I noticed that Dan was updating his resume and made mention that I also had recently overhauled my resume. I also mentioned that I thought the tradition of the resume was utter bullshit and should be scrapped altogether. To my surprise, Dan voiced his violent agreement, so I thought that maybe I had something to say on the subject worth sharing.

To state my position more succinctly, I believe that a resume does a fairly good job of presenting the  litany of your skills, but an utterly miserable job of providing a potential employer any data about who you are and what value you bring to an organization.

Now there are countless boutique businesses built around the business plan of helping you wordsmith your resume, but at the end of the day, the best that they can hope to do is help you create a "beautiful lie." Instead of spending your hard earned money on these types of services, your resume should just be a cover letter that says this:

"My name is [insert name here] and I would very much like to tell you all about me over coffe."

Seriously, it is THAT simple. To back this up, the best and brightest people I have ever hired were personal referrals that were interviewed over coffee. Now it is true that many of them had also submitted resumes to me because that is "what you do" (aka tradition), but frankly, I would have invited them to chat based on a personal recommendation(s) alone.

This brings me to the essence of my argument;  If you want to find great people, you will not find them sorting through stacks of paper. You will only find great people by using your network to solicit personal recommendations.

At Kynetx, we had a "no cold hire" policy in place. This means that if someone did not come with at least one personal recommendation from someone either already at Kynetx, or one degree of separation from someone at Kynetx, they did not get an invite to be considered to join the team. What this did for us was it allowed us to build an AMAZING team of people because A+ people know and want to be surrounded by A+ people.

Instead of looking at a resume, ask the candidate for their LinkedIn profile or their Twitter name.

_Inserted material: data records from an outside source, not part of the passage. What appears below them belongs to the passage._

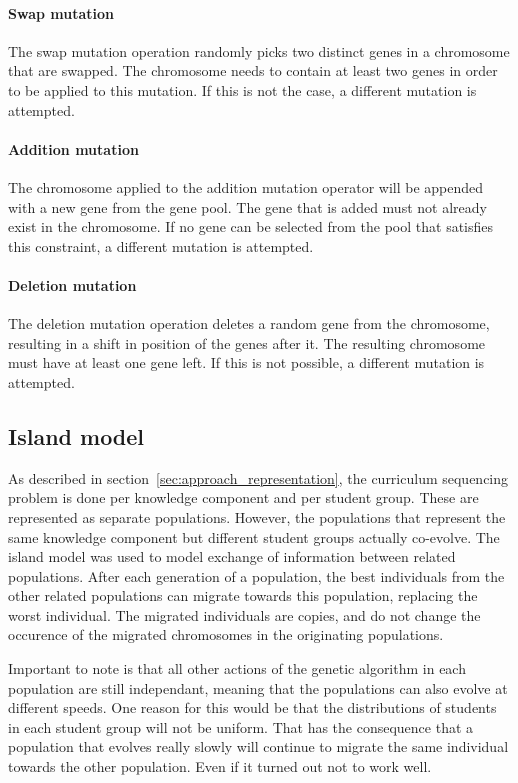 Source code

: \paragraph{Swap mutation} The swap mutation operation randomly picks two
distinct genes in a chromosome that are swapped. The chromosome needs to
contain at least two genes in order to be applied to this mutation. If this is
not the case, a different mutation is attempted.

\paragraph{Addition mutation} The chromosome applied to the addition mutation
operator will be appended with a new gene from the gene pool. The gene that is
added must not already exist in the chromosome. If no gene can be selected from
the pool that satisfies this constraint, a different mutation is attempted.

\paragraph{Deletion mutation} The deletion mutation operation deletes a random
gene from the chromosome, resulting in a shift in position of the genes after
it. The resulting chromosome must have at least one gene left. If this is not
possible, a different mutation is attempted.

\subsection{Island model}
\label{sec:approach_island_model}
As described in section~\ref{sec:approach_representation}, the curriculum
sequencing problem is done per knowledge component and per student group. These
are represented as separate populations. However, the populations that
represent the same knowledge component but different student groups actually
co-evolve. The island model was used to model exchange of information between
related populations. After each generation of a population, the best
individuals from the other related populations can migrate towards this
population, replacing the worst individual. The migrated individuals are
copies, and do not change the occurence of the migrated chromosomes in the
originating populations.

Important to note is that all other actions of the genetic algorithm in each
population are still independant, meaning that the populations can also evolve
at different speeds. One reason for this would be that the distributions of
students in each student group will not be uniform. That has the consequence
that a population that evolves really slowly will continue to migrate the same
individual towards the other population. Even if it turned out not to work
well.

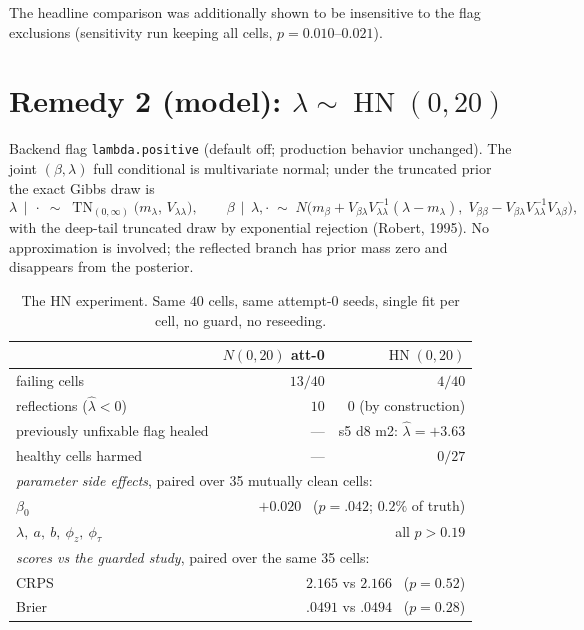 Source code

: \documentclass[11pt]{article}
\newcommand{\code}[1]{\texttt{#1}}
\DeclareMathOperator{\hn}{HN}
\DeclareMathOperator{\TN}{TN}
\begin{document}
The headline comparison was additionally shown to be insensitive to the
flag exclusions (sensitivity run keeping all cells,
$p = 0.010$--$0.021$).

\section{Remedy 2 (model): $\lambda \sim \hn(0, 20)$}

Backend flag \code{lambda.positive} (default off; production behavior
unchanged). The joint $(\beta, \lambda)$ full conditional is multivariate
normal; under the truncated prior the exact Gibbs draw is
\begin{equation}
  \lambda \,\mid\, \cdot \;\sim\; \TN_{(0,\infty)}\!\big(m_\lambda,\, V_{\lambda\lambda}\big),
  \qquad
  \beta \,\mid\, \lambda, \cdot \;\sim\;
  N\!\big(m_\beta + V_{\beta\lambda} V_{\lambda\lambda}^{-1}(\lambda - m_\lambda),\;
        V_{\beta\beta} - V_{\beta\lambda} V_{\lambda\lambda}^{-1} V_{\lambda\beta}\big),
  \label{eq:tgibbs}
\end{equation}
with the deep-tail truncated draw by exponential rejection (Robert,
1995). No approximation is involved; the reflected branch has prior mass
zero and disappears from the posterior.

\begin{table}[ht]
\centering
\caption{The HN experiment. Same $40$ cells, same attempt-0 seeds,
single fit per cell, no guard, no reseeding.}
\label{tab:hn}
\begin{tabular}{lrr}
\toprule
 & $N(0,20)$ att-0 & $\hn(0,20)$ \\
\midrule
failing cells                    & $13/40$ & $4/40$ \\
reflections ($\hat\lambda < 0$)  & $10$    & $0$ (by construction) \\
previously unfixable flag healed & --- & s5 d8 m2: $\hat\lambda = +3.63$ \\
healthy cells harmed             & --- & $0/27$ \\
\midrule
\multicolumn{3}{l}{\emph{parameter side effects}, paired over 35 mutually clean cells:} \\
$\beta_0$   & \multicolumn{2}{r}{$+0.020$ \ ($p=.042$; $0.2\%$ of truth)} \\
$\lambda,\ a,\ b,\ \phi_z,\ \phi_\tau$ & \multicolumn{2}{r}{all $p > 0.19$} \\
\midrule
\multicolumn{3}{l}{\emph{scores vs the guarded study}, paired over the same 35 cells:} \\
CRPS  & \multicolumn{2}{r}{$2.165$ vs $2.166$ \ ($p = 0.52$)} \\
Brier & \multicolumn{2}{r}{$.0491$ vs $.0494$ \ ($p = 0.28$)} \\
\bottomrule
\end{tabular}
\end{table}
\end{document}
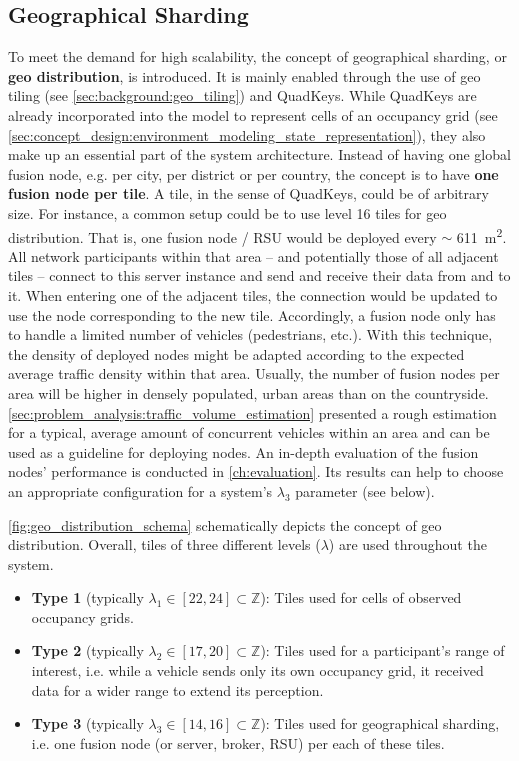 \subsection{Geographical Sharding}
\label{subsec:conept_design:geographical_sharding}
To meet the demand for high scalability, the concept of geographical sharding, or \textbf{geo distribution}, is introduced. It is mainly enabled through the use of geo tiling (see \autoref{sec:background:geo_tiling}) and QuadKeys. While QuadKeys are already incorporated into the model to represent cells of an occupancy grid (see \autoref{sec:concept_design:environment_modeling_state_representation}), they also make up an essential part of the system architecture. Instead of having one global fusion node, e.g. per city, per district or per country, the concept is to have \textbf{one fusion node per tile}. A tile, in the sense of QuadKeys, could be of arbitrary size. For instance, a common setup could be to use level 16 tiles for geo distribution. That is, one fusion node / RSU would be deployed every $\sim$ \SI{611}{\square\meter}. All network participants within that area – and potentially those of all adjacent tiles – connect to this server instance and send and receive their data from and to it. When entering one of the adjacent tiles, the connection would be updated to use the node corresponding to the new tile. Accordingly, a fusion node only has to handle a limited number of vehicles (pedestrians, etc.). With this technique, the density of deployed nodes might be adapted according to the expected average traffic density within that area. Usually, the number of fusion nodes per area will be higher in densely populated, urban areas than on the countryside. \autoref{sec:problem_analysis:traffic_volume_estimation} presented a rough estimation for a typical, average amount of concurrent vehicles within an area and can be used as a guideline for deploying nodes. An in-depth evaluation of the fusion nodes' performance is conducted in \autoref{ch:evaluation}. Its results can help to choose an appropriate configuration for a system's $\lambda_3$ parameter (see below).
\par
\bigskip

\autoref{fig:geo_distribution_schema} schematically depicts the concept of geo distribution. Overall, tiles of three different levels ($\lambda$) are used throughout the system.

\begin{itemize}
	\item \textbf{Type 1} (typically $\lambda_1 \in [22, 24] \subset \mathbb{Z}$): Tiles used for cells of observed occupancy grids.
	\item \textbf{Type 2} (typically $\lambda_2 \in [17, 20] \subset \mathbb{Z}$): Tiles used for a participant's range of interest, i.e. while a vehicle sends only its own occupancy grid, it received data for a wider range to extend its perception.
	\item \textbf{Type 3} (typically $\lambda_3 \in [14, 16] \subset \mathbb{Z}$): Tiles used for geographical sharding, i.e. one fusion node (or server, broker, RSU) per each of these tiles.
\end{itemize}

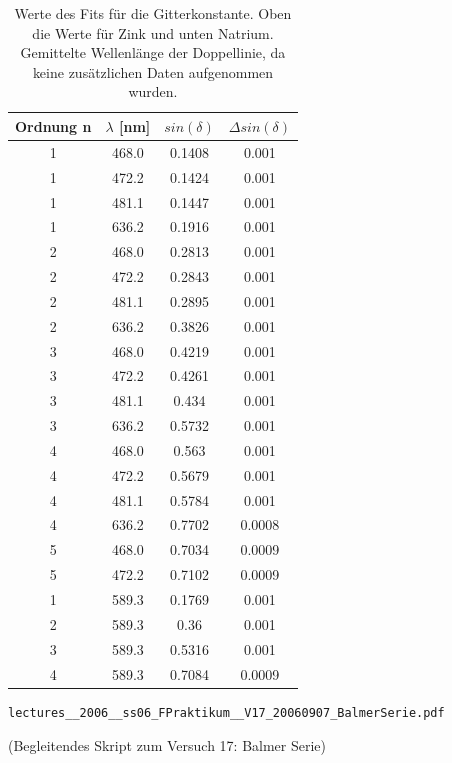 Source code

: \documentclass[]{article}
\begin{document}
\begin{table}[h]
\centering
\begin{tabular}{|c|c|c|c|}
\hline
Ordnung n & $\lambda$ [nm] & $sin(\delta)$ & $\Delta sin(\delta)$ \\ \hline\hline
1 & 468.0 & 0.1408 & 0.001 \\ \hline
1 & 472.2 & 0.1424 & 0.001 \\ \hline
1 & 481.1 & 0.1447 & 0.001 \\ \hline
1 & 636.2 & 0.1916 & 0.001 \\ \hline
2 & 468.0 & 0.2813 & 0.001 \\ \hline
2 & 472.2 & 0.2843 & 0.001 \\ \hline
2 & 481.1 & 0.2895 & 0.001 \\ \hline
2 & 636.2 & 0.3826 & 0.001 \\ \hline
3 & 468.0 & 0.4219 & 0.001 \\ \hline
3 & 472.2 & 0.4261 & 0.001 \\ \hline
3 & 481.1 & 0.434 & 0.001 \\ \hline
3 & 636.2 & 0.5732 & 0.001 \\ \hline
4 & 468.0 & 0.563 & 0.001 \\ \hline
4 & 472.2 & 0.5679 & 0.001 \\ \hline
4 & 481.1 & 0.5784 & 0.001 \\ \hline
4 & 636.2 & 0.7702 & 0.0008 \\ \hline
5 & 468.0 & 0.7034 & 0.0009 \\ \hline
5 & 472.2 & 0.7102 & 0.0009 \\ \hline
\hline \hline
1 & 589.3 & 0.1769 & 0.001 \\ \hline
2 & 589.3 & 0.36 & 0.001 \\ \hline
3 & 589.3 & 0.5316 & 0.001 \\ \hline
4 & 589.3 & 0.7084 & 0.0009 \\ \hline
\hline
\end{tabular}
\caption{Werte des Fits für die Gitterkonstante. Oben die Werte für Zink und unten Natrium. Gemittelte Wellenlänge der Doppellinie, da keine zusätzlichen Daten aufgenommen wurden.\label{c Data}}
\end{table}

\newpage
\begin{thebibliography}{}

 \begin{verbatim}
lectures__2006__ss06_FPraktikum__V17_20060907_BalmerSerie.pdf \end{verbatim} (Begleitendes Skript zum Versuch 17: Balmer Serie)

\end{thebibliography}
\end{document}
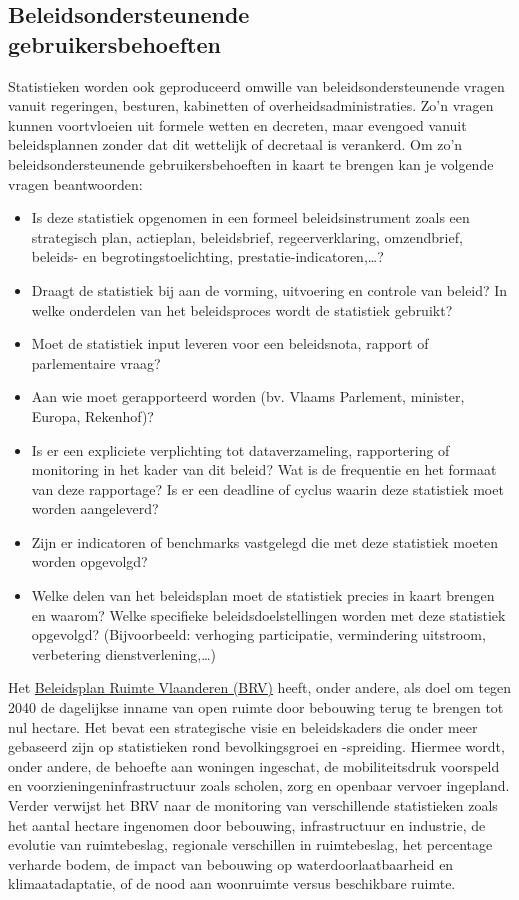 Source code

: \documentclass[\mainfiledir/00_handleiding_statistiekproductie.tex]{subfiles}
\begin{document}
\subsection[Beleidsondersteunende gebruikersbehoeften]{Beleidsondersteunende\\gebruikersbehoeften}

Statistieken worden ook geproduceerd omwille van beleidsondersteunende vragen vanuit regeringen, besturen, kabinetten of overheidsadministraties. Zo'n vragen kunnen voortvloeien uit formele wetten en decreten, maar evengoed vanuit beleidsplannen zonder dat dit wettelijk of decretaal is verankerd. Om zo'n beleidsondersteunende gebruikersbehoeften in kaart te brengen kan je volgende vragen beantwoorden:
\begin{itemize}[nosep]
    \item Is deze statistiek opgenomen in een formeel beleidsinstrument zoals een strategisch plan, actieplan, beleidsbrief, regeerverklaring, omzendbrief, beleids- en begrotingstoelichting, prestatie-indicatoren,\ldots? 
    \item Draagt de statistiek bij aan de vorming, uitvoering en controle van beleid? In welke onderdelen van het beleidsproces wordt de statistiek gebruikt?
    \item Moet de statistiek input leveren voor een beleidsnota, rapport of parlementaire vraag?
    \item Aan wie moet gerapporteerd worden (bv. Vlaams Parlement, minister, Europa, Rekenhof)? 
    \item Is er een expliciete verplichting tot dataverzameling, rapportering of monitoring in het kader van dit beleid? Wat is de frequentie en het formaat van deze rapportage? Is er een deadline of cyclus waarin deze statistiek moet worden aangeleverd?
    \item Zijn er indicatoren of benchmarks vastgelegd die met deze statistiek moeten worden opgevolgd?
    \item Welke delen van het beleidsplan moet de statistiek precies in kaart brengen en waarom? Welke specifieke beleidsdoelstellingen worden met deze statistiek opgevolgd? (Bijvoorbeeld: verhoging participatie, vermindering uitstroom, verbetering dienstverlening,\ldots)
\end{itemize}

Het \href{https://omgeving.vlaanderen.be/nl/BRV}{Beleidsplan Ruimte Vlaanderen (BRV)} heeft, onder andere, als doel om tegen 2040 de dagelijkse inname van open ruimte door bebouwing terug te brengen tot nul hectare. Het bevat een strategische visie en beleidskaders die onder meer gebaseerd zijn op statistieken rond bevolkingsgroei en -spreiding. Hiermee wordt, onder andere, de behoefte aan woningen ingeschat, de mobiliteitsdruk voorspeld en voorzieningeninfrastructuur zoals scholen, zorg en openbaar vervoer ingepland. Verder verwijst het BRV naar de monitoring van verschillende statistieken zoals het aantal hectare ingenomen door bebouwing, infrastructuur en industrie, de evolutie van ruimtebeslag, regionale verschillen in ruimtebeslag, het percentage verharde bodem, de impact van bebouwing op waterdoorlaatbaarheid en klimaatadaptatie, of de nood aan woonruimte versus beschikbare ruimte.
\end{document}
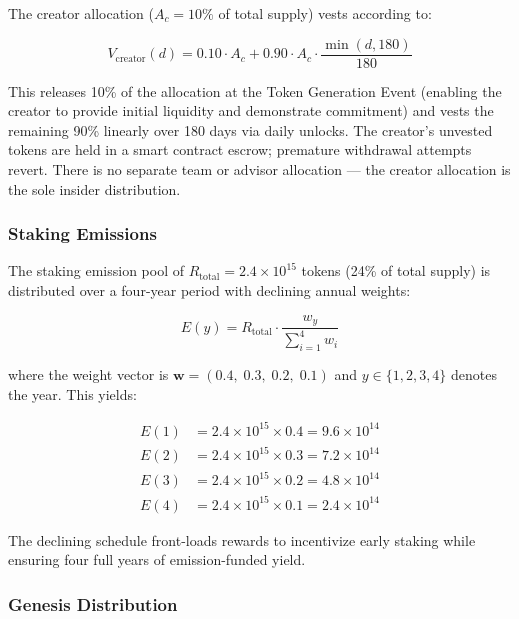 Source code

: The creator allocation ($A_c = 10\%$ of total supply) vests according to:

\begin{equation}
  V_{\text{creator}}(d) = 0.10 \cdot A_c + 0.90 \cdot A_c \cdot \frac{\min(d, 180)}{180}
  \label{eq:creator-vesting}
\end{equation}

This releases 10\% of the allocation at the Token Generation Event (enabling
the creator to provide initial liquidity and demonstrate commitment) and vests
the remaining 90\% linearly over 180 days via daily unlocks. The creator's
unvested tokens are held in a smart contract escrow; premature withdrawal
attempts revert. There is no separate team or advisor allocation --- the
creator allocation is the sole insider distribution.

\subsubsection{Staking Emissions}

The staking emission pool of $R_{\text{total}} = 2.4 \times 10^{15}$ tokens
(24\% of total supply) is distributed over a four-year period with declining
annual weights:

\begin{equation}
  E(y) = R_{\text{total}} \cdot \frac{w_y}{\sum_{i=1}^{4} w_i}
  \label{eq:staking-emission}
\end{equation}

where the weight vector is $\mathbf{w} = (0.4,\; 0.3,\; 0.2,\; 0.1)$ and $y
\in \{1,2,3,4\}$ denotes the year. This yields:

\begin{align}
  E(1) &= 2.4 \times 10^{15} \times 0.4 = 9.6 \times 10^{14} \label{eq:emission-y1} \\
  E(2) &= 2.4 \times 10^{15} \times 0.3 = 7.2 \times 10^{14} \label{eq:emission-y2} \\
  E(3) &= 2.4 \times 10^{15} \times 0.2 = 4.8 \times 10^{14} \label{eq:emission-y3} \\
  E(4) &= 2.4 \times 10^{15} \times 0.1 = 2.4 \times 10^{14} \label{eq:emission-y4}
\end{align}

The declining schedule front-loads rewards to incentivize early staking while
ensuring four full years of emission-funded yield.

\subsubsection{Genesis Distribution}

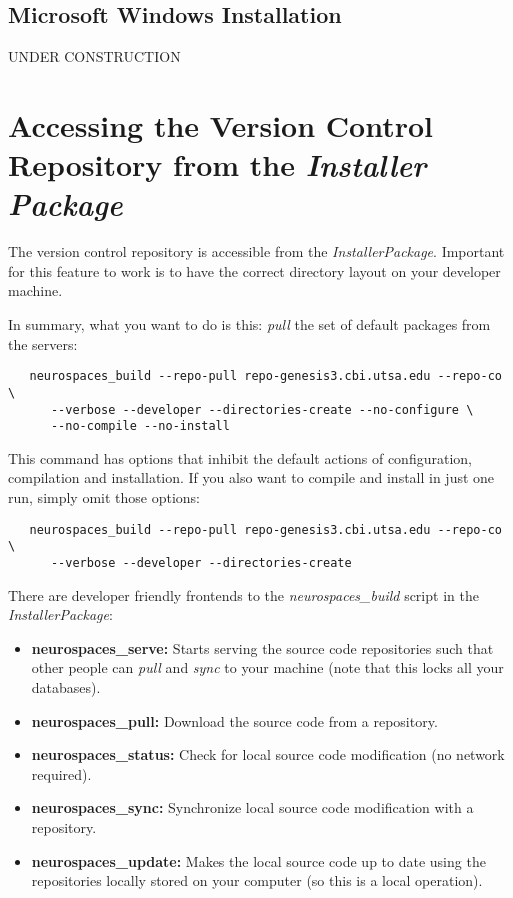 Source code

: \documentclass[12pt]{article}
\begin{document}
\subsection*{Microsoft Windows Installation}

UNDER CONSTRUCTION

\section*{Accessing the Version Control Repository from the {\it Installer Package}}

The version control repository is accessible from the {\it InstallerPackage}. Important for this feature to work is to have the correct directory layout on your developer machine.

In summary, what you want to do is this: {\it pull} the set of default packages from the servers:
\begin{verbatim}
   neurospaces_build --repo-pull repo-genesis3.cbi.utsa.edu --repo-co \
      --verbose --developer --directories-create --no-configure \
      --no-compile --no-install
\end{verbatim}
This command has options that inhibit the default actions of configuration, compilation and installation. If you also want to compile and install in just one run, simply omit those options:

\begin{verbatim}
   neurospaces_build --repo-pull repo-genesis3.cbi.utsa.edu --repo-co \
      --verbose --developer --directories-create
\end{verbatim}

There are developer friendly frontends to the {\it neurospaces\_build} script in the {\it InstallerPackage}:
\begin{itemize}
\item {\bf neurospaces\_serve:} Starts serving the source code repositories such that other people can {\it pull} and {\it sync} to your machine (note that this locks all your databases).
\item {\bf neurospaces\_pull:} Download the source code from a repository.
\item {\bf neurospaces\_status:} Check for local source code modification (no network required).
\item {\bf neurospaces\_sync:} Synchronize local source code modification with a repository.
\item {\bf neurospaces\_update:} Makes the local source code up to date using the repositories locally stored on your computer (so this is a local operation). 
\end{itemize}
\end{document}
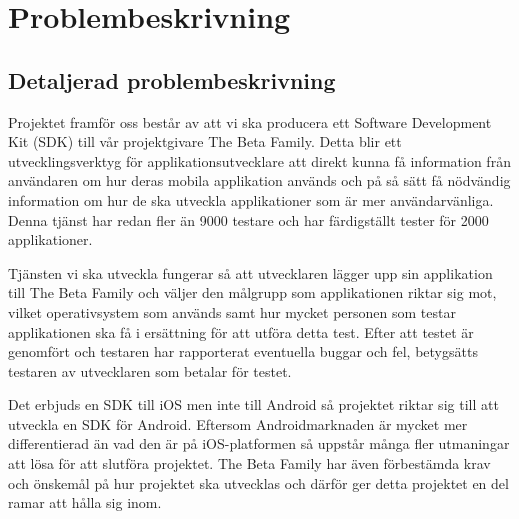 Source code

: \section{Problembeskrivning}
\subsection{Detaljerad problembeskrivning}
Projektet framför oss består av att vi ska producera ett Software Development Kit (SDK) till vår projektgivare The Beta Family. Detta blir ett utvecklingsverktyg för applikationsutvecklare att direkt kunna få information från användaren om hur deras mobila applikation används och på så sätt få nödvändig information om hur de ska utveckla applikationer som är mer användarvänliga. Denna tjänst har redan fler än 9000 testare och har färdigställt tester för 2000 applikationer.


Tjänsten vi ska utveckla fungerar så att utvecklaren lägger upp sin applikation till The Beta Family och väljer den målgrupp som applikationen riktar sig mot, vilket operativsystem som används samt hur mycket personen som testar applikationen ska få i ersättning för att utföra detta test. Efter att testet är genomfört och testaren har rapporterat eventuella buggar och fel, betygsätts testaren av utvecklaren som betalar för testet.


Det erbjuds en SDK till iOS men inte till Android så projektet riktar sig till att utveckla en SDK för Android. Eftersom Androidmarknaden är mycket mer differentierad än vad den är på iOS-platformen så uppstår många fler utmaningar att lösa för att slutföra projektet. The Beta Family har även förbestämda krav och önskemål på hur projektet ska utvecklas och därför ger detta projektet en del ramar att hålla sig inom.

These glimpses into a person's social graph will tell you more about who the person is and what they are all about than their resume ever could.

So to sum this all up, resumes, neigh the TRADITION of the resume, is bullshit. If you want to get to know me and let me get to know you, let's go have coffee (more metaphor then literal, breakfast works too) and you will know within the first five minutes whether or not you are going to hire me. Conversely, I will know within the first five minutes whether or not I want to come work with you.

(This is another point for another post, but job seeking really is a two way street and you should never feel pressured to take or stay at an interview if you know that it is not a fit. If within the first five minutes you know it is not going to work, do yourself and the person interviewing you a favor, call an end to the meeting.)

1 comment:

  1. I agree. In order to work and higher the best, it's becoming more and more imperative to network and make friends in the field that you want to work. I also recently upgraded my resume but still have yet to actually use it or give it out to get a job. I find the best jobs through my friends and contacts and I think that most of the time, companies find the best employees the same way.